Exercise description: Copy each line in the data that includes the word "Technology".

Stored data entries:
*-*-*

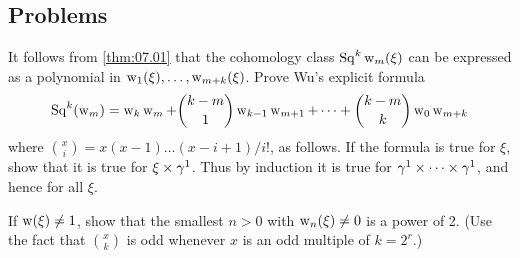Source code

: \documentclass[../main]{subfiles}
\begin{document}
\subsection*{Problems}
\begin{problem}
\label{prob:08.01}
It follows from \ref{thm:07.01} that the cohomology class $\steenrod^k \sw_m(\xi)$ can be expressed as a polynomial in $\sw_{1}(\xi), \dots, \sw_{m+k}(\xi)$. Prove Wu's explicit formula
\[\steenrod^{k}(\sw_{m})=\sw_{k} \sw_{m}+\binom{k-m}{1} \sw_{k-1} \sw_{m+1}+\dots+\binom{k-m}{k}\sw_{0} \sw_{m+k}\]
where $\binom{x}{i} =x(x-1) \dots(x-i+1) / i !$, as follows. If the formula is true for $\xi$, show that it is true for $\xi \times \tautological^{1}$. Thus by induction it is true for $\tautological^{1} \times \dots \times \tautological^{1}$, and hence for all $\xi$.
\end{problem}
\begin{problem}
\label{prob:08.02}
If $\sw(\xi) \neq 1$, show that the smallest $n>0$ with $\sw_{ n }(\xi) \neq 0$ is a power of 2. (Use the fact that $\binom{x}{k}$ is odd whenever $x$ is an odd multiple of $k=2^{r}$.)
\end{problem}
\end{document}
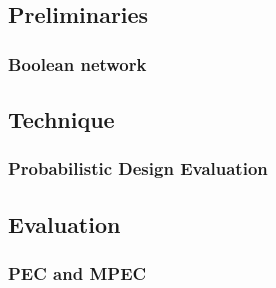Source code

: \subsection{Preliminaries}
\begin{frame}
  \frametitle{Boolean network}
\end{frame}
\subsection{Technique}
\begin{frame}
  \frametitle{Probabilistic Design Evaluation}
\end{frame}
\subsection{Evaluation}
\begin{frame}
  \frametitle{PEC and MPEC}
\end{frame}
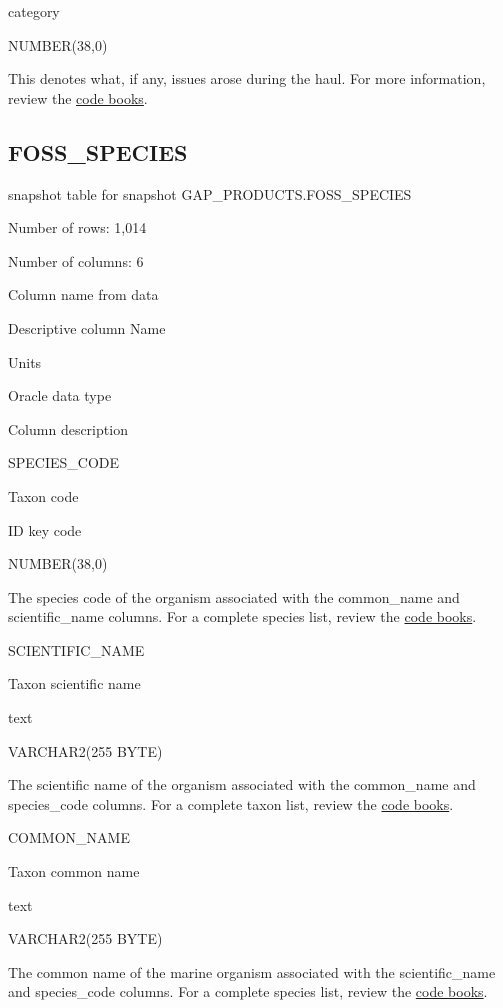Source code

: \documentclass[
  letterpaper,
  oneside,
  open=any]{scrbook}
\begin{document}
category

NUMBER(38,0)

This denotes what, if any, issues arose during the haul. For more
information, review the
\href{https://www.fisheries.noaa.gov/resource/document/groundfish-survey-species-code-manual-and-data-codes-manual}{code
books}.

\subsection{FOSS\_SPECIES}\label{foss_species}

snapshot table for snapshot GAP\_PRODUCTS.FOSS\_SPECIES

Number of rows: 1,014

Number of columns: 6

Column name from data

Descriptive column Name

Units

Oracle data type

Column description

SPECIES\_CODE

Taxon code

ID key code

NUMBER(38,0)

The species code of the organism associated with the common\_name and
scientific\_name columns. For a complete species list, review the
\href{https://www.fisheries.noaa.gov/resource/document/groundfish-survey-species-code-manual-and-data-codes-manual}{code
books}.

SCIENTIFIC\_NAME

Taxon scientific name

text

VARCHAR2(255 BYTE)

The scientific name of the organism associated with the common\_name and
species\_code columns. For a complete taxon list, review the
\href{https://www.fisheries.noaa.gov/resource/document/groundfish-survey-species-code-manual-and-data-codes-manual}{code
books}.

COMMON\_NAME

Taxon common name

text

VARCHAR2(255 BYTE)

The common name of the marine organism associated with the
scientific\_name and species\_code columns. For a complete species list,
review the
\href{https://www.fisheries.noaa.gov/resource/document/groundfish-survey-species-code-manual-and-data-codes-manual}{code
books}.
\end{document}
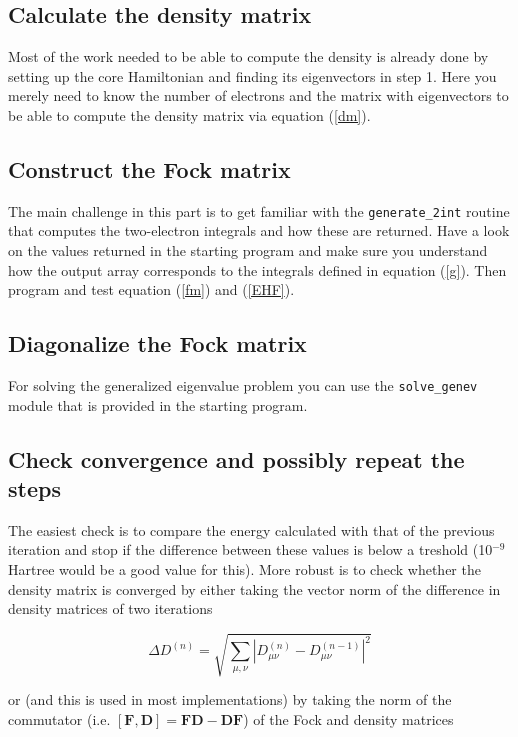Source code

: \documentclass[11pt, bibliography=totoc]{scrartcl}
\begin{document}
\subsection{Calculate the density matrix}
Most of the work needed to be able to compute the density is already done by setting up the core Hamiltonian and finding its eigenvectors in step 1. Here you merely need to know the number of electrons and the matrix with eigenvectors to be able to compute the density matrix via equation (\ref{dm}).

\subsection{Construct the Fock matrix}
The main challenge in this part is to get familiar with the \texttt{generate\_2int} routine that computes the two-electron integrals and how these are returned. Have a look on the values returned in the starting program and make sure you understand how the output array corresponds to the integrals defined in equation (\ref{g}). Then program and test equation (\ref{fm}) and (\ref{EHF}).

\subsection{Diagonalize the Fock matrix}
For solving the generalized eigenvalue problem you can use the \texttt{solve\_genev} module that is provided in the starting program. 

\subsection{Check convergence and possibly repeat the steps}
The easiest check is to compare the energy calculated with that of the previous iteration and stop if the difference between these values is below a treshold (10$^{-9}$ Hartree would be a good value for this). More robust is to check whether the density matrix is converged by either taking the vector norm of the difference in density matrices of two iterations 

\begin{equation} \label{Dconv} 
 \Delta D^{(n)} = \sqrt{\sum_{\mu,\nu} \left| D^{(n)}_{\mu\nu} - D^{(n-1)}_{\mu\nu} \right|^2}
 \end{equation}

or (and this is used in most implementations) by taking the norm of the commutator (i.e. $\left[ \mathbf{F}, \mathbf{D} \right] = \mathbf{F}\mathbf{D} - \mathbf{D}\mathbf{F}$) of the Fock and density matrices 
\end{document}
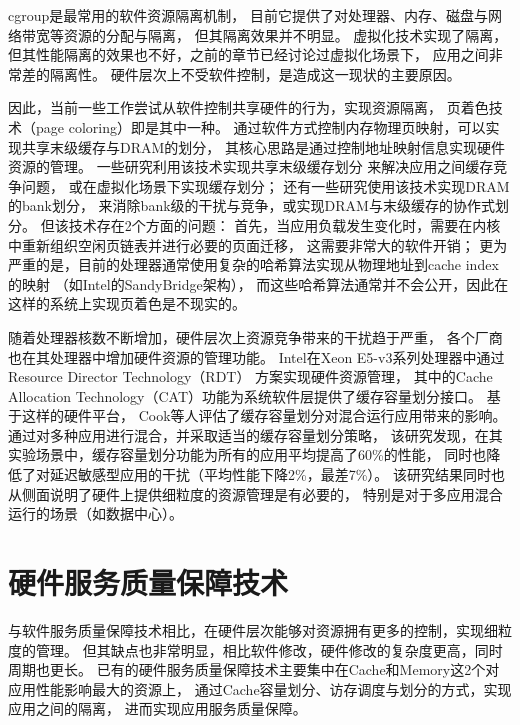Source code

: cgroup\cite{cgroup}是最常用的软件资源隔离机制，
目前它提供了对处理器、内存、磁盘与网络带宽等资源的分配与隔离，
但其隔离效果并不明显。
虚拟化技术实现了隔离，但其性能隔离的效果也不好，之前的章节已经讨论过虚拟化场景下，
应用之间非常差的隔离性。
硬件层次上不受软件控制，是造成这一现状的主要原因。

因此，当前一些工作尝试从软件控制共享硬件的行为，实现资源隔离，
页着色技术（page coloring）即是其中一种。
通过软件方式控制内存物理页映射，可以实现共享末级缓存与DRAM的划分，
其核心思路是通过控制地址映射信息实现硬件资源的管理。
一些研究利用该技术实现共享末级缓存划分\cite{lin_gaining_2008, tam_managing_2007}
来解决应用之间缓存竞争问题，
或在虚拟化场景下实现缓存划分\cite{Jin2009, Chen2010, Wang2012}；
还有一些研究\cite{liu_software_2012}使用该技术实现DRAM的bank划分，
来消除bank级的干扰与竞争，或实现DRAM与末级缓存的协作式划分\cite{Liu:2014:ISCA}。
但该技术存在2个方面的问题：
首先，当应用负载发生变化时，需要在内核中重新组织空闲页链表并进行必要的页面迁移，
这需要非常大的软件开销；
更为严重的是，目前的处理器通常使用复杂的哈希算法实现从物理地址到cache index的映射
（如Intel的SandyBridge架构），
而这些哈希算法通常并不会公开，因此在这样的系统上实现页着色是不现实的。

随着处理器核数不断增加，硬件层次上资源竞争带来的干扰趋于严重，
各个厂商也在其处理器中增加硬件资源的管理功能。
Intel在Xeon E5-v3系列处理器中通过Resource Director Technology（RDT）\cite{intel-rdt}
方案实现硬件资源管理，
其中的Cache Allocation Technology（CAT）功能为系统软件层提供了缓存容量划分接口。
基于这样的硬件平台，
Cook等人\cite{cook_hardware_2013}评估了缓存容量划分对混合运行应用带来的影响。
通过对多种应用进行混合，并采取适当的缓存容量划分策略，
该研究发现，在其实验场景中，缓存容量划分功能为所有的应用平均提高了60\%的性能，
同时也降低了对延迟敏感型应用的干扰（平均性能下降2\%，最差7\%）。
该研究结果同时也从侧面说明了硬件上提供细粒度的资源管理是有必要的，
特别是对于多应用混合运行的场景（如数据中心）。



\section{硬件服务质量保障技术}

与软件服务质量保障技术相比，在硬件层次能够对资源拥有更多的控制，实现细粒度的管理。
但其缺点也非常明显，相比软件修改，硬件修改的复杂度更高，同时周期也更长。
已有的硬件服务质量保障技术主要集中在Cache和Memory这2个对应用性能影响最大的资源上，
通过Cache容量划分、访存调度与划分的方式，实现应用之间的隔离，
进而实现应用服务质量保障。

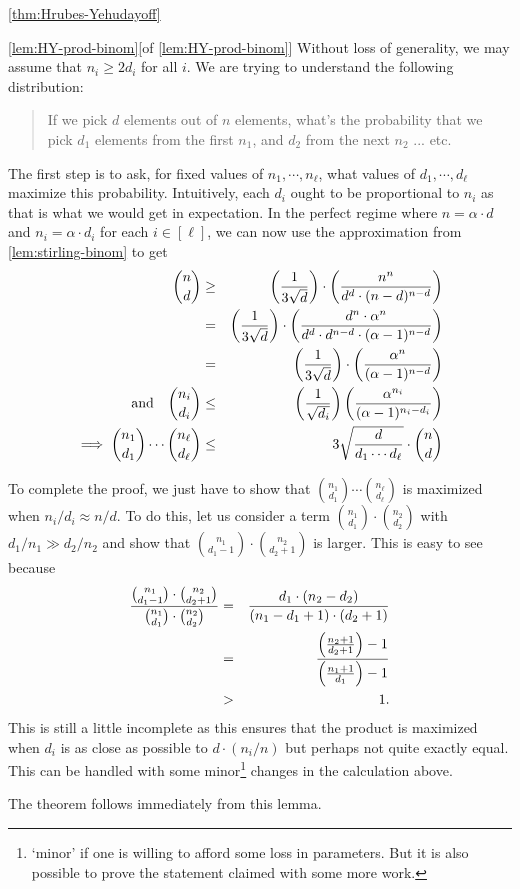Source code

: \begin{proofof}{\autoref{thm:Hrubes-Yehudayoff}}
\begin{myproof}{\autoref{lem:HY-prod-binom}}[of \autoref{lem:HY-prod-binom}]
Without loss of generality, we may assume that $n_i \geq 2d_i$ for all $i$. We are trying to understand the following distribution:
\begin{quote}
  If we pick $d$ elements out of $n$ elements, what's the probability that we pick $d_1$ elements from the first $n_1$, and $d_2$ from the next $n_2$ ... etc. 
\end{quote}
The first step is to ask, for fixed values of $n_1, \cdots, n_\ell$, what values of $d_1, \cdots, d_\ell$ maximize this probability. Intuitively, each $d_i$ ought to be proportional to $n_i$ as that is what we would get in expectation. In the perfect regime where $n = \alpha \cdot  d$ and  $n_i = \alpha \cdot d_i$ for each $i \in [\ell]$, we can now use the approximation from \autoref{lem:stirling-binom} to get
\begin{eqnarray*}
\binom{n}{d} & \geq  &  \left(\frac{1}{3\sqrt{d}}\right) \cdot \left(\frac{n^n}{d^d \cdot (n-d)^{n-d}}\right)\\
 & = & \left(\frac{1}{3\sqrt{d}}\right) \cdot \left(\frac{d^n \cdot \alpha^n}{d^d \cdot d^{n-d} \cdot (\alpha - 1)^{n-d}}\right)\\
 & = & \left(\frac{1}{3\sqrt{d}}\right) \cdot \left(\frac{\alpha^n}{(\alpha - 1)^{n-d}}\right)\\
\text{and} \quad\binom{n_i}{d_i} & \leq  &  \left(\frac{1}{\sqrt{d_i}}\right) \left(\frac{\alpha^{n_i}}{(\alpha - 1)^{n_i-d_i}}\right)\\
\implies \binom{n_1}{d_1} \cdots \binom{n_\ell}{d_\ell}  & \leq & 3 \sqrt{\frac{d}{d_1 \cdots d_\ell}} \cdot \binom{n}{d}
\end{eqnarray*}

To complete the proof, we just have to show that $\binom{n_1}{d_1} \cdots \binom{n_\ell}{d_\ell}$ is maximized when $n_i/d_i \approx n/d$.
To do this, let us consider a term $\binom{n_1}{d_1} \cdot \binom{n_2}{d_2}$ with $d_1/n_1 \gg d_2/n_2$ and show that $\binom{n_1}{d_1 - 1} \cdot \binom{n_2}{d_2 + 1}$ is larger.
This is easy to see because
\begin{eqnarray*}
\frac{\binom{n_1}{d_1 - 1} \cdot \binom{n_2}{d_2 + 1}}{\binom{n_1}{d_1} \cdot \binom{n_2}{d_2}} & = & \frac{d_1 \cdot (n_2 - d_2)}{(n_1 - d_1 + 1) \cdot (d_2 + 1)}\\
 & = & \frac{\left(\frac{n_2 + 1}{d_2 + 1}\right) - 1 }{\left(\frac{n_1 + 1}{d_1}\right) - 1}\\
 & > & 1.
\end{eqnarray*}
This is still a little incomplete as this ensures that the product is maximized when $d_i$ is as close as possible to $d \cdot (n_i/n)$ but perhaps not quite exactly equal. This can be handled with some minor\footnote{`minor' if one is willing to afford some loss in parameters. But it is also possible to prove the statement claimed with some more work.} changes in the calculation above.  
\end{myproof}

\noindent
The theorem follows immediately from this lemma. 
\end{proofof}

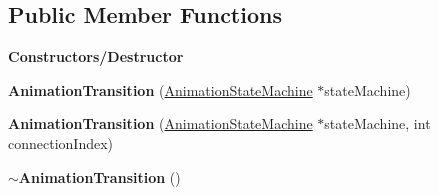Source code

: \subsection*{Public Member Functions}
\begin{Indent}\textbf{ Constructors/\+Destructor}\par
\begin{DoxyCompactItemize}
\item 
\mbox{\label{classrev_1_1_animation_transition_a1b8c2cf098d1e709bd7b4d349243b226}} 
{\bfseries Animation\+Transition} (\mbox{\hyperlink{classrev_1_1_animation_state_machine}{Animation\+State\+Machine}} $\ast$state\+Machine)
\item 
\mbox{\label{classrev_1_1_animation_transition_af7550a4be10839f785b266a83bf9620c}} 
{\bfseries Animation\+Transition} (\mbox{\hyperlink{classrev_1_1_animation_state_machine}{Animation\+State\+Machine}} $\ast$state\+Machine, int connection\+Index)
\item 
\mbox{\label{classrev_1_1_animation_transition_a519d70cba3ae42e539a47d799d1a4eaa}} 
{\bfseries $\sim$\+Animation\+Transition} ()
\end{DoxyCompactItemize}
\end{Indent}

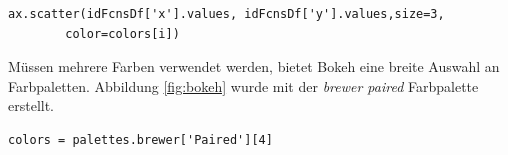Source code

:  \begin{lstlisting}[caption={Bsp.: Bokeh Scatter-Plot}, captionpos=b, label={lst:plot}]
 	ax.scatter(idFcnsDf['x'].values, idFcnsDf['y'].values,size=3,
 		color=colors[i])
 \end{lstlisting}
 
 Müssen mehrere Farben verwendet werden, bietet Bokeh eine breite Auswahl an Farbpaletten. Abbildung \ref{fig:bokeh} wurde mit der \textit{brewer paired} Farbpalette erstellt. 
 \begin{lstlisting}[caption={Bokeh Farb-Palette}, captionpos=b, label={lst:brewer color}]
 	colors = palettes.brewer['Paired'][4]   
 \end{lstlisting}
 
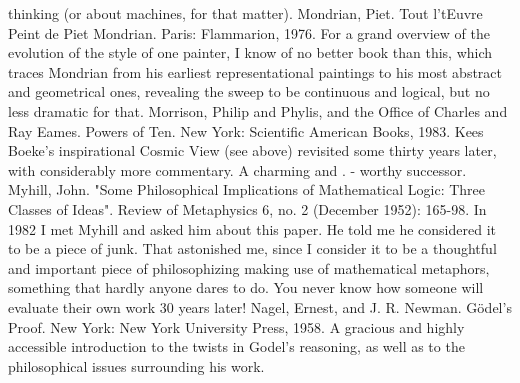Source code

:   thinking (or about machines, for that matter).
Mondrian, Piet. Tout l'tEuvre Peint de Piet Mondrian. Paris: Flammarion, 1976. For a grand
  overview of the evolution of the style of one painter, I know of no better book than this,
  which traces Mondrian from his earliest representational paintings to his most abstract and
  geometrical ones, revealing the sweep to be continuous and logical, but no less dramatic for
  that.
Morrison, Philip and Phylis, and the Office of Charles and Ray Eames. Powers of Ten. New
  York: Scientific American Books, 1983. Kees Boeke's inspirational Cosmic View (see
  above) revisited some thirty years later, with considerably more commentary. A charming
  and . - worthy successor.
Myhill, John. "Some Philosophical Implications of Mathematical Logic: Three Classes of
  Ideas". Review of Metaphysics 6, no. 2 (December 1952): 165-98. In 1982 I met Myhill and
  asked him about this paper. He told me he considered it to be a piece of junk. That
  astonished me, since I consider it to be a thoughtful and important piece of philosophizing
  making use of mathematical metaphors, something that hardly anyone dares to do. You
  never know how someone will evaluate their own work 30 years later!
Nagel, Ernest, and J. R. Newman. Gödel’s Proof. New York: New York University Press,
  1958. A gracious and highly accessible introduction to the twists in Godel's reasoning, as
  well as to the philosophical issues surrounding his work.




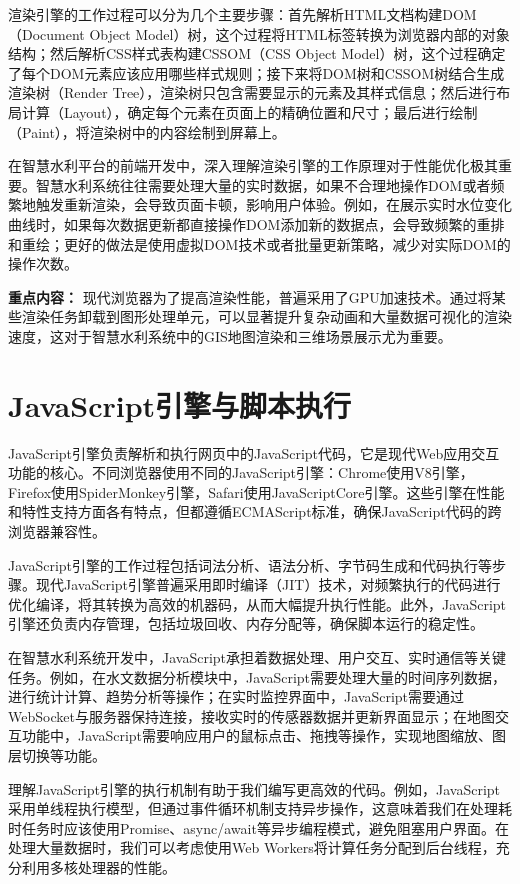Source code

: 渲染引擎的工作过程可以分为几个主要步骤：首先解析HTML文档构建DOM（Document Object Model）树，这个过程将HTML标签转换为浏览器内部的对象结构；然后解析CSS样式表构建CSSOM（CSS Object Model）树，这个过程确定了每个DOM元素应该应用哪些样式规则；接下来将DOM树和CSSOM树结合生成渲染树（Render Tree），渲染树只包含需要显示的元素及其样式信息；然后进行布局计算（Layout），确定每个元素在页面上的精确位置和尺寸；最后进行绘制（Paint），将渲染树中的内容绘制到屏幕上。

在智慧水利平台的前端开发中，深入理解渲染引擎的工作原理对于性能优化极其重要。智慧水利系统往往需要处理大量的实时数据，如果不合理地操作DOM或者频繁地触发重新渲染，会导致页面卡顿，影响用户体验。例如，在展示实时水位变化曲线时，如果每次数据更新都直接操作DOM添加新的数据点，会导致频繁的重排和重绘；更好的做法是使用虚拟DOM技术或者批量更新策略，减少对实际DOM的操作次数。

\textbf{重点内容：} 现代浏览器为了提高渲染性能，普遍采用了GPU加速技术。通过将某些渲染任务卸载到图形处理单元，可以显著提升复杂动画和大量数据可视化的渲染速度，这对于智慧水利系统中的GIS地图渲染和三维场景展示尤为重要。

\section{JavaScript引擎与脚本执行}

JavaScript引擎负责解析和执行网页中的JavaScript代码，它是现代Web应用交互功能的核心。不同浏览器使用不同的JavaScript引擎：Chrome使用V8引擎，Firefox使用SpiderMonkey引擎，Safari使用JavaScriptCore引擎。这些引擎在性能和特性支持方面各有特点，但都遵循ECMAScript标准，确保JavaScript代码的跨浏览器兼容性。

JavaScript引擎的工作过程包括词法分析、语法分析、字节码生成和代码执行等步骤。现代JavaScript引擎普遍采用即时编译（JIT）技术，对频繁执行的代码进行优化编译，将其转换为高效的机器码，从而大幅提升执行性能。此外，JavaScript引擎还负责内存管理，包括垃圾回收、内存分配等，确保脚本运行的稳定性。

在智慧水利系统开发中，JavaScript承担着数据处理、用户交互、实时通信等关键任务。例如，在水文数据分析模块中，JavaScript需要处理大量的时间序列数据，进行统计计算、趋势分析等操作；在实时监控界面中，JavaScript需要通过WebSocket与服务器保持连接，接收实时的传感器数据并更新界面显示；在地图交互功能中，JavaScript需要响应用户的鼠标点击、拖拽等操作，实现地图缩放、图层切换等功能。

理解JavaScript引擎的执行机制有助于我们编写更高效的代码。例如，JavaScript采用单线程执行模型，但通过事件循环机制支持异步操作，这意味着我们在处理耗时任务时应该使用Promise、async/await等异步编程模式，避免阻塞用户界面。在处理大量数据时，我们可以考虑使用Web Workers将计算任务分配到后台线程，充分利用多核处理器的性能。

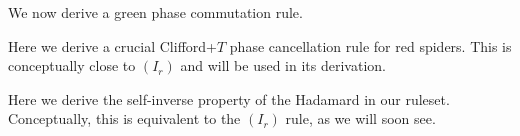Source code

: \begin{primeircompactlemma}
\primeircompactproof
\par\noindent{}\par
\par\noindent{}\par
\tombstone
\end{primeircompactlemma}

We now derive a green phase commutation rule.

\begin{primeircompactlemma}
\primeircompactproof
\vspace{1.2cm}
\par\noindent{}\par
\tombstone
\end{primeircompactlemma}

Here we derive a crucial Clifford+\(T\) phase cancellation rule for red spiders. This is conceptually close to \hyperref[eq:prime-ir-Ir]{\((I_r)\)} and will be used in its derivation.

\begin{primeircompactlemma}
\primeircompactproof
\par\noindent{}\par
\par\noindent{}\par
{}
\tombstone
\end{primeircompactlemma}

Here we derive the self-inverse property of the Hadamard in our ruleset. Conceptually, this is equivalent to the \hyperref[eq:prime-ir-Ir]{\((I_r)\)} rule, as we will soon see.

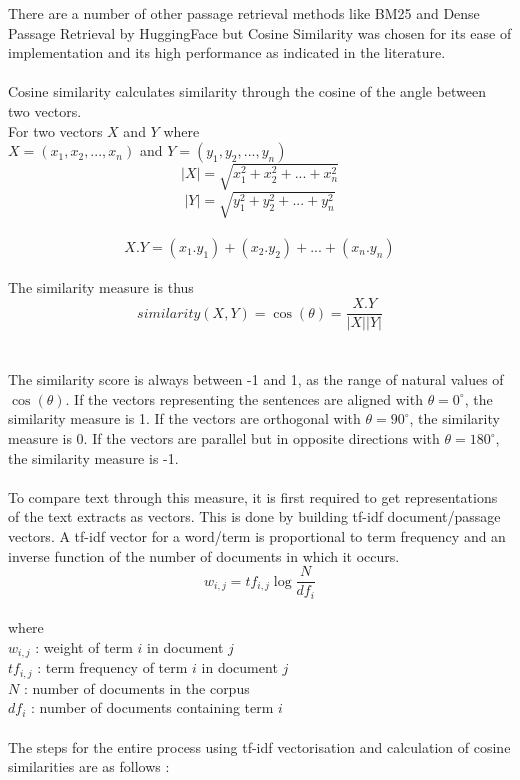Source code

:\documentclass[12pt, a4paper]{article}
\begin{document}
There are a number of other passage retrieval methods like BM25 and Dense Passage Retrieval by HuggingFace but Cosine Similarity was chosen for its ease of implementation and its high performance as indicated in the literature. 
\\~\\ 
Cosine similarity calculates similarity through the cosine of the angle between two vectors. \cite{cosine} \\ 
For two vectors \(X\) and \(Y\) where \\ 
\(X = (x_1, x_2, ..., x_n)\) and \(Y = (y_1, y_2, ..., y_n)\) 
\[|X| = \sqrt{x_1^2 + x_2^2 + ... + x_n^2}\]
\[|Y| = \sqrt{y_1^2 + y_2^2 + ... + y_n^2}\]
\\
\[X.Y = (x_1.y_1) + (x_2.y_2) + ... + (x_n.y_n)\]
\\ 
The similarity measure is thus 
\[similarity(X, Y) = \cos(\theta) = \frac{X.Y}{|X||Y|}\]
\\~\\
The similarity score is always between -1 and 1, as the range of natural values of \(\cos(\theta)\). If the vectors representing the sentences are aligned with \(\theta= 0^\circ\), the similarity measure is 1. If the vectors are orthogonal with \(\theta= 90^\circ\), the similarity measure is 0.  If the vectors are parallel but in opposite directions with \(\theta= 180^\circ\), the similarity measure is -1. 
\\~\\ 
To compare text through this measure, it is first required to get representations of the text extracts as vectors. This is done by building tf-idf document/passage vectors. A tf-idf vector for a word/term is proportional to term frequency and an inverse function of the number of documents in which it occurs. \cite{similarityMet} 
\[w_{i, j} = tf_{i, j} \log{\frac{N}{df_i}}\] 
\\
where \\  
\(w_{i,j}\) : weight of term \(i\) in document \(j\) \\ 
\(tf_{i, j}\) : term frequency of term \(i\) in document \(j\) \\  
\(N\) : number of documents in the corpus \\ 
\(df_i\) : number of documents containing term \(i\)  
\\~\\ 

The steps for the entire process using tf-idf vectorisation and calculation of cosine similarities are as follows : 
\end{document}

*-*-*

Finished exercise:
Intel在Xeon E5-v3系列处理器中通过Resource Director Technology（RDT）\cite{intel-rdt}
其中的Cache Allocation Technology（CAT）功能为系统软件层提供了缓存容量划分接口。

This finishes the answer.